Scientific Name: Mentha spicata
Climate: Warm and temperate
Plant description: It is a soft, non-woody plant that grows up to 30 cm high. The mint leaves are very aromatic, elongated, oval in shape, with serrated margin and hairless rough underside. Their color varies from clear to medium green. The stem is rounded, branched and has the same color as the leaves. It has spikes of blue or white flowers.
Cultivation: Spearmint grows and spreads very fast as it has long invasive roots. It can be planted in a pot or directly in the soil.
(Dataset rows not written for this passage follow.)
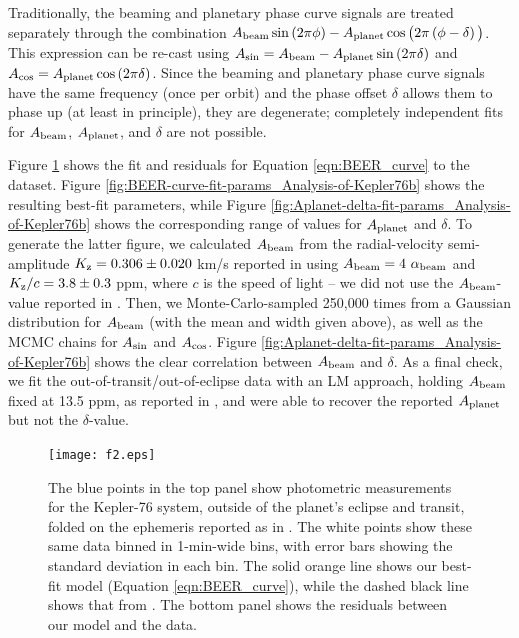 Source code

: \documentclass[manuscript]{aastex62}
\begin{document}
Traditionally, the beaming and planetary phase curve signals are treated separately through the combination $A_{\rm beam} \sin \left(2 \pi\phi \right) - A_{\rm planet} \cos \big(2\pi \left( \phi - \delta \right)\big)$. This expression can be re-cast using $A_{\rm sin} = A_{\rm beam} - A_{\rm planet} \sin \left( 2 \pi \delta \right)$ and $A_{\rm cos} = A_{\rm planet} \cos \left( 2 \pi \delta \right)$. Since the beaming and planetary phase curve signals have the same frequency (once per orbit) and the phase offset $\delta$ allows them to phase up (at least in principle), they are degenerate; completely independent fits for $A_{\rm beam}$, $A_{\rm planet}$, and $\delta$ are not possible.

Figure \ref{fig:BEER-curve-fit_Analysis_of_Kepler76b} shows the fit and residuals for Equation \ref{eqn:BEER_curve} to the dataset. Figure \ref{fig:BEER-curve-fit-params_Analysis-of-Kepler76b} shows the resulting best-fit parameters, while Figure \ref{fig:Aplanet-delta-fit-params_Analysis-of-Kepler76b} shows the corresponding range of values for $A_{\rm planet}$ and $\delta$. To generate the latter figure, we calculated $A_{\rm beam}$ from the radial-velocity semi-amplitude $K_{\rm z} = 0.306 \pm 0.020$ km/s reported in \citet{2013ApJ...771...26F} using $A_{\rm beam} = 4\ \alpha_{\rm beam}$ and $K_{\rm z}/c = 3.8 \pm 0.3$ ppm, where $c$ is the speed of light \citep{2003ApJ...588L.117L} -- we did not use the $A_{\rm beam}$-value reported in \citet{2013ApJ...771...26F}. Then, we Monte-Carlo-sampled 250,000 times from a Gaussian distribution for $A_{\rm beam}$ (with the mean and width given above), as well as the MCMC chains for $A_{\rm sin}$ and $A_{\rm cos}$. Figure \ref{fig:Aplanet-delta-fit-params_Analysis-of-Kepler76b} shows the clear correlation between $A_{\rm beam}$ and $\delta$. As a final check, we fit the out-of-transit/out-of-eclipse data with an LM approach, holding $A_{\rm beam}$ fixed at 13.5 ppm, as reported in \citet{2013ApJ...771...26F}, and were able to recover the reported $A_{\rm planet}$ but not the $\delta$-value. 

\begin{figure}
\texttt{[image: f2.eps]}
\caption{The blue points in the top panel show photometric measurements for the Kepler-76 system, outside of the planet's eclipse and transit, folded on the ephemeris reported as in \citet{2013ApJ...771...26F}. The white points show these same data binned in 1-min-wide bins, with error bars showing the standard deviation in each bin. The solid orange line shows our best-fit model (Equation \ref{eqn:BEER_curve}), while the dashed black line shows that from \citet{2013ApJ...771...26F}. The bottom panel shows the residuals between our model and the data.\label{fig:BEER-curve-fit_Analysis_of_Kepler76b}}
\end{figure}
\end{document}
Spearmint can grow in partial and full sunlight, and can even in partial shade. However, it grows the best if you provide it with six hours of sun daily. In the tropical regions or during very hot seasons it should have only 4 hours of sun as the heat burns the leaves. Thus the best temperature for spearmint is around 21°C. It is moderately cold-tolerant herb, but it can be damaged under extremely cold temperatures. It also grows in hot temperatures but it can become dehydrated, which can kill the plant.
It prefers to grow in well-drained, moist, nutrient-rich soil Sow during the spring directly in pots or in the ground. If sowing in soil, it should be placed at a distance of 20 cm between plants. Clay soil is perfect for the plant. However, when it is grown in pots, it prefers moderately well-drained soil - the soil that drains water well but not excessively. When planting the spearmint provides it with soil mixed with natural fertilizer.
Irrigation is very important for this crop, since it has a very high need for water, but always avoiding waterlogging.
It is important to prune the plant but not before it reaches the height of 10 cm. Only cut no more than half of the stem. Prune before it produces the flowering buds.
You can start harvesting leaves and stems three months after planting.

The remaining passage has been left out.